* [TASK BRIEF]
Only the count should appear in your answer: how many lines of the data below contain the word "hline"?

* [ENTRIES PROVIDED]
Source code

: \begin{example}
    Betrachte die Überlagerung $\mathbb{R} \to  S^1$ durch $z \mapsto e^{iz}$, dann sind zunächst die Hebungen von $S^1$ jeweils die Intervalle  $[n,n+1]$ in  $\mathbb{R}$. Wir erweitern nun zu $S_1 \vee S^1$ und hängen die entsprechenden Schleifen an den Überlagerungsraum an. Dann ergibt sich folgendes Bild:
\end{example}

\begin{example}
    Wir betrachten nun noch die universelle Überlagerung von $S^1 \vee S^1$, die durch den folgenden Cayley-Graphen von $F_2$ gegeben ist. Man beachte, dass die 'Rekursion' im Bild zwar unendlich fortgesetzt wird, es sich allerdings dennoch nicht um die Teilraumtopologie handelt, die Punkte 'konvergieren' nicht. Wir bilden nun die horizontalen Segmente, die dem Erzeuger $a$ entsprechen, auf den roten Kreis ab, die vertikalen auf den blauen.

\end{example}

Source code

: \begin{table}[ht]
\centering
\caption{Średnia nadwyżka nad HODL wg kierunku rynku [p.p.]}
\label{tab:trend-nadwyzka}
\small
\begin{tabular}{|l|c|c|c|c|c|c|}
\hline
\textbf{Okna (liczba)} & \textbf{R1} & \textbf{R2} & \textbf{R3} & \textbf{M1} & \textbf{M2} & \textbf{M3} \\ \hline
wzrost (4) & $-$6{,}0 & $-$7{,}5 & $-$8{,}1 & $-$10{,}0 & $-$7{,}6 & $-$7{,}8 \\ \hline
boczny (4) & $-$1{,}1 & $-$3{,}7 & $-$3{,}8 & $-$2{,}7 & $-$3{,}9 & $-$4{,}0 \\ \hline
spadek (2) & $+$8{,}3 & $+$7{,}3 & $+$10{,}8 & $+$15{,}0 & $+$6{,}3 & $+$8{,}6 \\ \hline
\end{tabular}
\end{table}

* [SOLVED EXERCISE]
5